Things they said during yoga:

  • Is this real yoga?
  • This isn’t real yoga!
  •  I can’t do it!
  •  I want to do dinosaur yoga class. Let’s do “Triceratops pose”!

 My thoughts during yoga:

  •  I am yelling way too much for this to be calming.
  •  I should have studied the book a bit more closely. I have no idea what I am doing. (I now know there is a chart in the back that explains all of the poses in details. Very helpful if you actually look at it!)
  • I must sit the children further apart from one another; there is way too much physical contact going on for yoga!

The end of our first session:

After we ended with a “Namaste,” they ran around pretending to be dinosaurs for a bit until I herded them to their rooms. I did not feel calm at all.

Night 2: Dinosaur Yoga Is Born

dino yogaThere was not too much successful about this yoga session. The living room floor was a mess of toys because the kids decided to play “store” while I cleaned up from dinner. This involves them dragging out all of their toys from their rooms and lining them up in rows. By the time I finished barking orders at them to clean up, get in pajamas, and brush teeth, we were all cranky.

I led them through four of the poses that are explained in the back of the book. As we tried to dodge the remaining toys on the floor, the kids purposefully crashed into each other. Then I attempted to lead them through a relaxation activity included in the book. They needed to imagine themselves on a cloud. This was just fits of laughter and wild flailing hands.

The one successful moment: My son led us through a round of “Dinosaur Yoga.” (Why isn’t this a thing? It should be!). Mimicking me, he took out his book of dinosaurs, pointed to a picture, and then made us imitate the pose. It was actually quite fun being a Megalasaurus. Even my husband joined in, making it a nice end to the activity.

Night 3: “The Velociraptor”

I decided to let my son start our yoga session with a round of “Dinosaur Yoga” since he had been talking about it all day. He opened his dinosaur encyclopedia and pointed to a picture of a velociraptor viciously attacking and eating a bird.  He instructed, “The boys be the meat eaters, and the girls be the bird.” Then he proceeded to screech, jump off the ottoman, and bite his sister. Maybe “Dinosaur Yoga” shouldn’t be a thing!

My husband tried to calm the kids by demonstrating Cobra pose and calling it “Brachiosaurus pose.” The children were settled for a bit, as they attempted to extend their necks as far as possible. But then, my daughter decided she wanted a chance to lead yoga class, so we were all forced to pose like flamingos. We never actually got to the book… .

Night 4: The Night We Added Music

My thoughts on the Pandora station ‘Yoga Makes Me Happy’: No. No, it doesn’t.

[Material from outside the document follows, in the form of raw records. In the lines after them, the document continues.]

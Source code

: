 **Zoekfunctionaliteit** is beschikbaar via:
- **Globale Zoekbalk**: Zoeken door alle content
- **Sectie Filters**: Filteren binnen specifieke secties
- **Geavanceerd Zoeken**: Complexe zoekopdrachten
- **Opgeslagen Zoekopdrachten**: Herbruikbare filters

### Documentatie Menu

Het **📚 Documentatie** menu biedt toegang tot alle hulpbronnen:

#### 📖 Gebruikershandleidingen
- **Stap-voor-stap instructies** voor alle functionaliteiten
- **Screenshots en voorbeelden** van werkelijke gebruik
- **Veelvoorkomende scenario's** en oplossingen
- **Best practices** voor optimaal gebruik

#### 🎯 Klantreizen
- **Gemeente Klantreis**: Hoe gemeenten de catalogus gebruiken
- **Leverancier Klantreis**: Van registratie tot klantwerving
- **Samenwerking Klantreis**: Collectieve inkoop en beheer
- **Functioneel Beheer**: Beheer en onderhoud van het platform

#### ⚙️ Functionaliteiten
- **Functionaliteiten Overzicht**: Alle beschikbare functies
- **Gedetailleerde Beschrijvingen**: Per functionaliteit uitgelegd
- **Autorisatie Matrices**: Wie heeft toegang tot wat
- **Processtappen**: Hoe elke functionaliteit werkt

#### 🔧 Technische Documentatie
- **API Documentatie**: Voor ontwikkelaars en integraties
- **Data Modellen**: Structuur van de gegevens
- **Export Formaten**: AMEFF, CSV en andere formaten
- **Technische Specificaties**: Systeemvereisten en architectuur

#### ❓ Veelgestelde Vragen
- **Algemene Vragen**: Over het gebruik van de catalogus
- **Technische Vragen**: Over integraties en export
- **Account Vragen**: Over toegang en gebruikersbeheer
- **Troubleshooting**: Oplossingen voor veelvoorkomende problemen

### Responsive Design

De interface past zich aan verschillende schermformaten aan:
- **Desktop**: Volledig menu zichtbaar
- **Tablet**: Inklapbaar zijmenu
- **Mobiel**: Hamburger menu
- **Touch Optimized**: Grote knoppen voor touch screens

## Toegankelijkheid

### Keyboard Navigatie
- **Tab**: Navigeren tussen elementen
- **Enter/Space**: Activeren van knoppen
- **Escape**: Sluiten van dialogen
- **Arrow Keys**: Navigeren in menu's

Night 5: “Be Quiet and Be a Cloud!”

We started late because it was a beautiful evening, and we had lingered outside.  After the second pose, my daughter started to complain she was tired.  Taking advantage of a tired child, I led them through the cloud relaxation hoping for better results than previous nights.  They closed their eyes, and they actually seemed to calm down. However, before I could get them to their beds, my husband came home and started wrestling with them on the floor. Then my daughter found a stink bug on her ceiling.  All calmness ceased.

Conclusions after Five Nights of Calming Yoga:

yoga half moonYoga at night just isn’t our thing. I loved the book – it really is beautiful and such a great idea. I would have liked to see it work; however, it was just one more thing to cram into our bedtime routine.  My children are not easily calmed, and after a full day of their shenanigans, I simply do not have the patience at this time of night.  I also have a sneaking suspicion that I am just not a good yoga teacher.

There were moments of nighttime yoga, especially when my husband joined us, that showed potential. It was fun to do something different together.  We often “divide and conquer” during bedtime routine, so it was a nice change to say good-night as a family. We just really could have done without the velociraptor attacks.